I find the proposal and the process very exciting. And the question is a serious one. What varied uses does the Coeur d’Alene community want for this priceless stretch of land — arguably the most valuable real estate in the city’s public domain?

Right now, the view of the Coeur d’Alene waterfront from McEuen Park is interrupted by a sea of parked cars in the public lot. The plan removes the cars from that prime location and puts them out of sight.

The parking area now gobbles one-quarter of that publicly owned space. Freeing up those five acres of asphalt will create more lawn space for kite-flying, Frisbee toss, concerts, pickup games of softball and football.

Two weeks ago, I trudged through snow and ice around the perimeter of McEuen Field. Seeing it in winter made one thing obvious: Fences crisscrossing the empty field make it unusable for anything other than summer ball games. It’s hard, but it’s time to say goodbye to American Legion baseball’s long tradition of games under the lights on hot summer nights here.

It’s hard, but it’s time to say goodbye to American Legion baseball’s long tradition of games under the lights on hot summer nights here.

The mayor and council made it clear in an ordinance some years ago that no activity currently in use on McEuen will be removed until a replacement venue has been found that is equal to the existing location or better.
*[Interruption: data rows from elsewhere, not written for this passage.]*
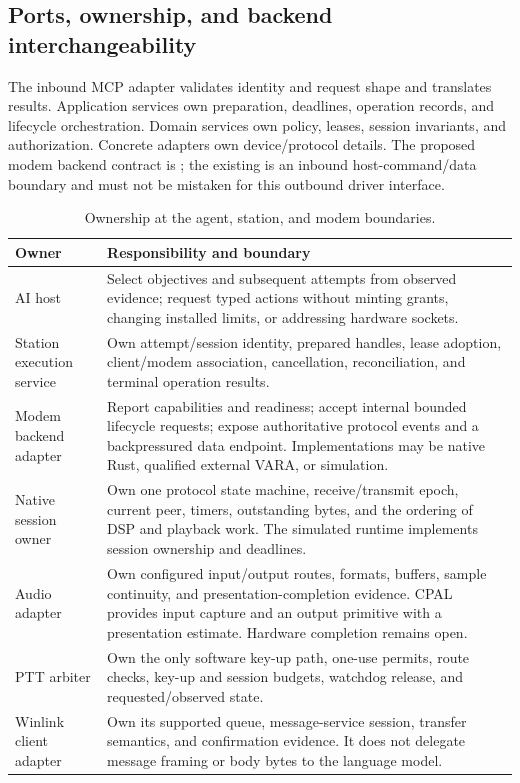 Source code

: \subsection{Ports, ownership, and backend interchangeability}
The inbound MCP adapter validates identity and request shape and translates
results. Application services own preparation, deadlines, operation records,
and lifecycle orchestration. Domain services own policy, leases, session
invariants, and authorization. Concrete adapters own device/protocol details.
The proposed modem backend contract is ; the existing
 is an inbound host-command/data boundary and must not be
mistaken for this outbound driver interface.

\begin{longtable}{@{}p{}p{}@{}}
\caption{Ownership at the agent, station, and modem boundaries.}\label{tab:modem-ownership}\\
\toprule
\textbf{Owner} & \textbf{Responsibility and boundary}\\
\midrule
\endhead
AI host & Select objectives and subsequent attempts from observed evidence;
request typed actions without minting grants, changing installed limits, or
addressing hardware sockets.\\
Station execution service & Own attempt/session identity, prepared handles,
lease adoption, client/modem association, cancellation, reconciliation, and
terminal operation results.\\
Modem backend adapter & Report capabilities and readiness; accept internal
bounded lifecycle requests; expose authoritative protocol events and a
backpressured data endpoint. Implementations may be native Rust, qualified
external VARA, or simulation.\\
Native session owner & Own one protocol state machine, receive/transmit epoch,
current peer, timers, outstanding bytes, and the ordering of DSP and playback
work. The simulated runtime implements session ownership and deadlines.\\
Audio adapter & Own configured input/output routes, formats, buffers, sample
continuity, and presentation-completion evidence. CPAL provides input capture and an output
primitive with a presentation estimate. Hardware completion remains open.\\
PTT arbiter & Own the only software key-up path, one-use permits, route checks,
key-up and session budgets, watchdog release, and requested/observed state.\\
Winlink client adapter & Own its supported queue, message-service session,
transfer semantics, and confirmation evidence. It does not delegate message
framing or body bytes to the language model.\\
\bottomrule
\end{longtable}

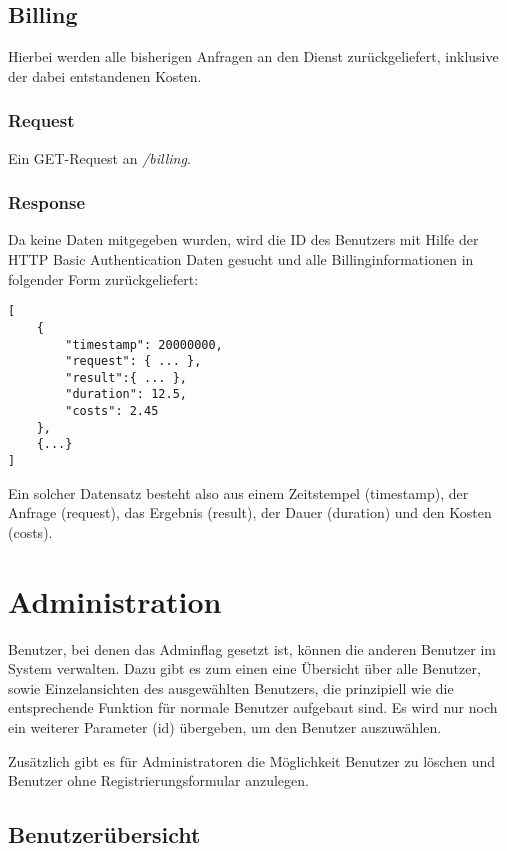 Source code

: \documentclass[ngerman]{scrartcl}
\begin{document}
	\subsection{Billing}
	
	Hierbei werden alle bisherigen Anfragen an den Dienst zurückgeliefert, inklusive der dabei entstandenen Kosten.
	
		\subsubsection*{Request}
		
		Ein GET-Request an \textit{/billing}.
		
		\subsubsection*{Response}
		
		Da keine Daten mitgegeben wurden, wird die ID des Benutzers mit Hilfe der HTTP Basic Authentication Daten gesucht und alle Billinginformationen in folgender Form zurückgeliefert:
		
		\begin{lstlisting}
[
	{
		"timestamp": 20000000,
		"request": { ... },
		"result":{ ... },
		"duration": 12.5,
		"costs": 2.45
	},
	{...}
]
		\end{lstlisting}
		
		Ein solcher Datensatz besteht also aus einem Zeitstempel (timestamp), der Anfrage (request), das Ergebnis (result), der Dauer (duration) und den Kosten (costs).
	

\section{Administration}

Benutzer, bei denen das Adminflag gesetzt ist, können die anderen Benutzer im System verwalten. 
Dazu gibt es zum einen eine Übersicht über alle Benutzer, sowie Einzelansichten des ausgewählten Benutzers, die prinzipiell wie die entsprechende Funktion für normale Benutzer aufgebaut sind.
Es wird nur noch ein weiterer Parameter (id) übergeben, um den Benutzer auszuwählen.

Zusätzlich gibt es für Administratoren die Möglichkeit Benutzer zu löschen und Benutzer ohne Registrierungsformular anzulegen.

	\subsection{Benutzerübersicht}
	
\end{document}
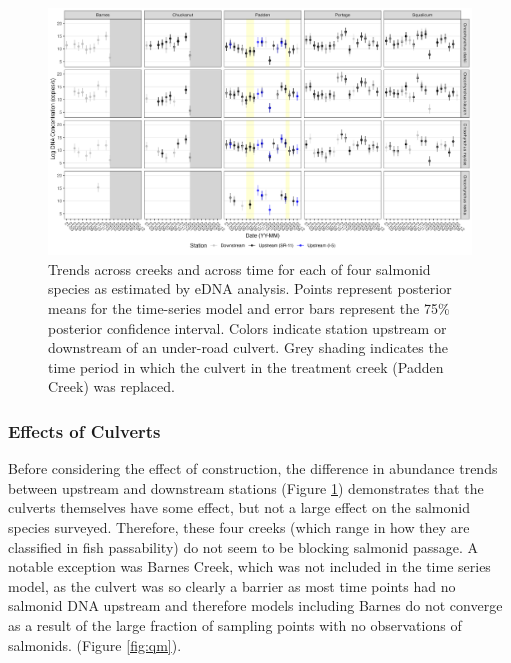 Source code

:\documentclass[
]{article}
\begin{document}
\begin{figure}
\centering
\includegraphics{../Output/Figures/multispeciesTrends_flowcorrected.png}
\caption{Trends across creeks and across time for each of four salmonid
species as estimated by eDNA analysis. Points represent posterior means
for the time-series model and error bars represent the 75\% posterior
confidence interval. Colors indicate station upstream or downstream of
an under-road culvert. Grey shading indicates the time period in which
the culvert in the treatment creek (Padden Creek) was
replaced.\label{fig:ts}}
\end{figure}

\hypertarget{effects-of-culverts}{%
\subsubsection{Effects of Culverts}\label{effects-of-culverts}}

Before considering the effect of construction, the difference in
abundance trends between upstream and downstream stations (Figure
\ref{fig:ts}) demonstrates that the culverts themselves have some
effect, but not a large effect on the salmonid species surveyed.
Therefore, these four creeks (which range in how they are classified in
fish passability) do not seem to be blocking salmonid passage. A notable
exception was Barnes Creek, which was not included in the time series
model, as the culvert was so clearly a barrier as most time points had
no salmonid DNA upstream and therefore models including Barnes do not
converge as a result of the large fraction of sampling points with no
observations of salmonids. (Figure \ref{fig:qm}).
\end{document}
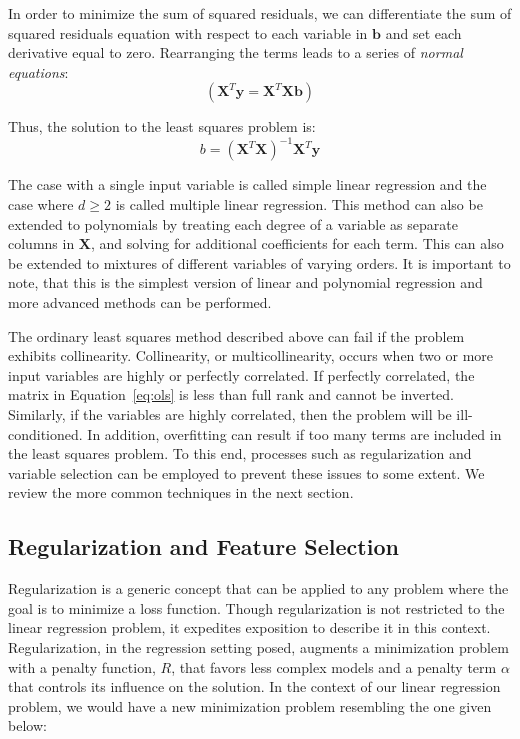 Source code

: In order to minimize the sum of squared residuals, we can differentiate the sum of squared residuals equation with respect to each variable in $\mathbf{b}$ and set each derivative equal to zero.
%
Rearranging the terms leads to a series of \emph{normal equations}:
\begin{equation}
(\mathbf{X}^T\mathbf{y}= \mathbf{X}^T\mathbf{X}\mathbf{b})
\end{equation}

Thus, the solution to the least squares problem is:
\begin{equation}
b = (\mathbf{X}^T \mathbf{X})^{-1} \mathbf{X}^T \mathbf{y}
\label{eq:ols}
\end{equation}

The case with a single input variable is called simple linear regression and the case where $d\geq 2$ is called multiple linear regression.
%
This method can also be extended to polynomials by treating each degree of a variable as separate columns in $\mathbf{X}$, and solving for additional coefficients for each term.
%
This can also be extended to mixtures of different variables of varying orders.
%
It is important to note, that this is the simplest version of linear and polynomial regression and more advanced methods can be performed.

The ordinary least squares method described above can fail if the problem exhibits collinearity.
%
Collinearity, or multicollinearity, occurs when two or more input variables are highly or perfectly correlated.
%
If perfectly correlated, the matrix in Equation~\ref{eq:ols} is less than full rank and cannot be inverted.
%
Similarly, if the variables are highly correlated, then the problem will be ill-conditioned.
%
In addition, overfitting can result if too many terms are included in the least squares problem.
%
To this end, processes such as regularization and variable selection can be employed to prevent these issues to some extent.
%
We review the more common techniques in the next section.

\subsection{Regularization and Feature Selection}
\label{sec:regularization}
Regularization is a generic concept that can be applied to any problem where the goal is to minimize a loss function.
%
Though regularization is not restricted to the linear regression problem, it expedites exposition to describe it in this context.
%
Regularization, in the regression setting posed, augments a minimization problem with a penalty function, $R$, that favors less complex models and a penalty term $\alpha$ that controls its influence on the solution.
%
In the context of our linear regression problem, we would have a new minimization problem resembling the one given below:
That applies especially to the ball games and to the downtown boat launch. A search is on for another location in the north end of the lake where the space is right and the water is deep enough to permit boats to launch year-round.
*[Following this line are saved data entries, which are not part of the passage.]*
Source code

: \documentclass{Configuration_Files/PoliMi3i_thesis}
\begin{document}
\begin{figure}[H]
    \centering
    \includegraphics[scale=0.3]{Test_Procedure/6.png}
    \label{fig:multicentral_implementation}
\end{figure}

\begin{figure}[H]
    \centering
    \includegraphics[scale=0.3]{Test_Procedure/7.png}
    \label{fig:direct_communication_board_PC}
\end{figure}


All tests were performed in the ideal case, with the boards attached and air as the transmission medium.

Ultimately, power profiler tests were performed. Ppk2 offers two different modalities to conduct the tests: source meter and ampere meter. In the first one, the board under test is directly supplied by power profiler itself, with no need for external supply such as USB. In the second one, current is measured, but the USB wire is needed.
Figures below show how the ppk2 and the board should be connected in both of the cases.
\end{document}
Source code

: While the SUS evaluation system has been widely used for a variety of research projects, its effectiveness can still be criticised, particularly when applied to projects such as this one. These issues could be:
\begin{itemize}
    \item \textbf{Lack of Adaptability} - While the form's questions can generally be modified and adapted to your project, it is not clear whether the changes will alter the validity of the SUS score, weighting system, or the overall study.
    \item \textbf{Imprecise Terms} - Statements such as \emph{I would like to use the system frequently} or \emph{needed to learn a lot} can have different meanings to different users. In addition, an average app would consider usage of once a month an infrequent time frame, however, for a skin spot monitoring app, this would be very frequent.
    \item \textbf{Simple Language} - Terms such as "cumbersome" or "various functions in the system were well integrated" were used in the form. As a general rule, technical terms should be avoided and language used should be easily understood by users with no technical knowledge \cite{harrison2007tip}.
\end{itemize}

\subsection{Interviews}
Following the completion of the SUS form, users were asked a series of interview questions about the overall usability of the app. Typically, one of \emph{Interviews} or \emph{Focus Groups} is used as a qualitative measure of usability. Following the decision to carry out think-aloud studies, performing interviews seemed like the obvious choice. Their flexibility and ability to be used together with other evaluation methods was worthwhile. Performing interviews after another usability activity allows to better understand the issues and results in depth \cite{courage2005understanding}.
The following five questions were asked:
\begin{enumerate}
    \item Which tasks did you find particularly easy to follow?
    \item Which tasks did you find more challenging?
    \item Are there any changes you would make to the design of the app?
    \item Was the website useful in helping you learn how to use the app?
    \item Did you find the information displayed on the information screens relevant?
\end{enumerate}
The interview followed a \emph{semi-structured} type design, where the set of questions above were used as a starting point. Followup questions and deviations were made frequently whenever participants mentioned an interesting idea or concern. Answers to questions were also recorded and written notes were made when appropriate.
Our community has dreamed before of ways to remake McEuen Field and to replace the city parking lot. Sometime around 1958, a ragtag bunch of stalwarts (my husband among them) formed something they deliberately misnamed the Lakeshore Development Committee, in order to oppose a plan that would’ve plunked a shopping mall in the middle of that very special property.

After Coeur d’Alene voters nixed the shopping mall proposal, the Lakeshore Development gang planted a modest sapling to discourage any further attempts to extend Fourth Street through the park and toward the lake. Today that sapling, renamed the Freedom Tree during the Vietnam War, measures 75 feet tall, and like Rudoph’s nose, it’s shiny and bright at Christmas time.

According to the new park plan, the Freedom Tree has to go.

And that’s OK. The tree has served Coeur d’Alene well as a defense against the encroachment of streets and buildings. The yellow ribbons that decorated its branches helped bring home missing-in-action Vietnam hero Fred MacMurray. Surely, there is an appropriate spot somewhere else on city property.

I agree with the Tubbs Hill Foundation, the official protector of the amazing 134 acres of wilderness within Coeur d’Alene city limits, when it cautions against tampering with Tubbs Hill’s natural state. Let’s leave Tubbs alone.

Several plans have been drawn up in recent years. But this time is different, partly because the Lake City Development Corporation wants to partner in fixing McEuen Park’s needed improvements. And partly because the steering committee was asked to develop a vision for the future. They were asked to dream and they dreamed big.

This proposal deserves the public’s constructive suggestions, opinions and hallelujahs. The status quo should go.